By Bonifacio Taban Kuich
October 19, 2012 (BENTIU) - Thousands expired commodities have been confiscated according to Unity Authorities finance Ministry, and traders from Ethiopia and Sudan being investigated for selling the goods after their sell-by-date.
Niemeri Mayual Garkek, the Unity State director for industry and quality promotion, told Sudan Tribune on Friday that the expired goods are being stored by the government after they were found on sale in Bentiu’s markets.
The expired goods are allowed to enter the state as there asre "no clear check points" to inspect imported commodities”, Garkek said.
South Sudan depends on imported goods from the neighboring countries Sudan, Ethiopia, Kenya and Uganda. The country has vast areas of fertile land but insecurity and inefficiency in agricultural production mean that South Sudan still depends largely on imports, especially for manufactured goods.
Garkek says over reliance on imports is a big challenge for the young nation, making Unity State "a zoo of the expired commodities".
The expired commodities came through Rubkotna and Guit ports on the White Nile river which are used by traders to import goods to the state. Most storage facilities for consumable goods are not well ventilated resulting in some goods going bad even before their expiry dates.

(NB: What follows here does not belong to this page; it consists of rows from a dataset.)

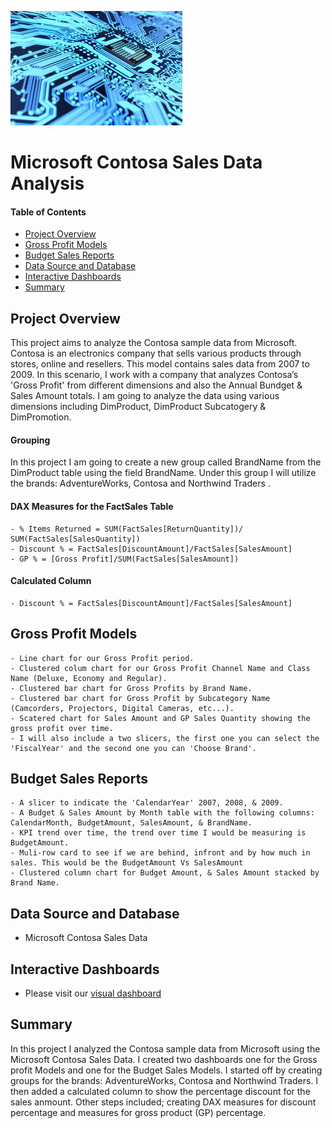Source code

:![header_pic](images/electronics.png)

# Microsoft Contosa Sales Data Analysis

#### Table of Contents  

* [Project Overview](#project-overview)
* [Gross Profit Models](#gross-profit-models)
* [Budget Sales Reports](#budget-sales-reports)
* [Data Source and Database](#Data-Source-and-Database)
* [Interactive Dashboards](#Interactive-Dashboards)
* [Summary](#summary)

## Project Overview
This project aims to analyze the Contosa sample data from Microsoft.  Contosa is an electronics company that sells various products through stores, online and resellers. This model contains 
sales data from 2007 to 2009. In this scenario, I work with a company that analyzes Contosa’s 'Gross Profit' from different dimensions and also the Annual Bundget & Sales Amount totals. 
I am going to analyze the data using various dimensions including DimProduct, DimProduct Subcatogery & DimPromotion.

#### Grouping
In this project I am going to create a new group called BrandName from the DimProduct table using the field BrandName.  Under this group I will utilize the brands: AdventureWorks, Contosa and Northwind Traders .

#### DAX Measures for the FactSales Table
	- % Items Returned = SUM(FactSales[ReturnQuantity])/ SUM(FactSales[SalesQuantity]) 
	- Discount % = FactSales[DiscountAmount]/FactSales[SalesAmount] 
	- GP % = [Gross Profit]/SUM(FactSales[SalesAmount]) 

#### Calculated Column
	- Discount % = FactSales[DiscountAmount]/FactSales[SalesAmount] 

## Gross Profit Models
	- Line chart for our Gross Profit period.
	- Clustered colum chart for our Gross Profit Channel Name and Class Name (Deluxe, Economy and Regular).
	- Clustered bar chart for Gross Profits by Brand Name.
	- Clustered bar chart for Gross Profit by Subcategory Name (Camcorders, Projectors, Digital Cameras, etc...).
	- Scatered chart for Sales Amount and GP Sales Quantity showing the gross profit over time.
	- I will also include a two slicers, the first one you can select the 'FiscalYear' and the second one you can 'Choose Brand'.


## Budget Sales Reports
	- A slicer to indicate the 'CalendarYear' 2007, 2008, & 2009.
	- A Budget & Sales Amount by Month table with the following columns: CalendarMonth, BudgetAmount, SalesAmount, & BrandName.
	- KPI trend over time, the trend over time I would be measuring is BudgetAmount.
	- Muli-row card to see if we are behind, infront and by how much in sales. This would be the BudgetAmount Vs SalesAmount
	- Clustered column chart for Budget Amount, & Sales Amount stacked by Brand Name.


## Data Source and Database
- Microsoft Contosa Sales Data

## Interactive Dashboards
- Please visit our [visual dashboard](https://app.powerbi.com/groups/me/reports/e141dac2-be8d-445a-8a28-d145aade080e/ReportSection?noSignUpCheck=1&redirectedFromSignup=1&ScenarioId=signup)

## Summary
In this project I analyzed the Contosa sample data from Microsoft using the Microsoft Contosa Sales Data. I created two dashboards one for the Gross profit Models
and one for the Budget Sales Models. I started off by creating groups for the brands: AdventureWorks, Contosa and Northwind Traders. I then added a calculated column 
to show the percentage discount for the sales anmount. Other steps included; creating DAX measures for discount percentage and measures for gross product (GP) percentage.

The expired goods include medicine, maize flour, alcoholic drinks, powered juices, biscuits, and sodas. Authorities say will take to court traders suspected of bringing expired goods into the state.
“Before the demolition in that place we have apply what is so call legal procedures, in the present of legal advisor at the Ministry level or even there is no legal advisor we use to cooperate with those prosecution and attorney or legal administration, the legal procedure we have to use we do with what we call not comply form”, Garkek added.
Garkek says the government is working hard to stop such practices from reoccurring within the state, adding that traders should respect the role of the South Sudan National Bureau of Standards.
In the state capital Bentiu, consumers complain that many bakers sell bread with insects inside their bread and that rotten goods are sold in markets.
Joseph Gatluak Jal, 21, a bread seller in Kalibalek Market told Sudan Tribune that some goods are rotten when they are sold to them by wholesalers.
“It is true that some wheat flour carry some insects", he said, adding that "when we go and buy the wheat flour we could not know whether such wheat flour has spoiled”.
Jal who has made his living selling bread seller since 2007 earns between 15 to 20 South Sudanese Pounds (SSP) a day. He blames the government for not properly controlling imports and the consequent potential health consequences.
South Sudan lacks the equipment or laboratories to properly examine the import goods to the country.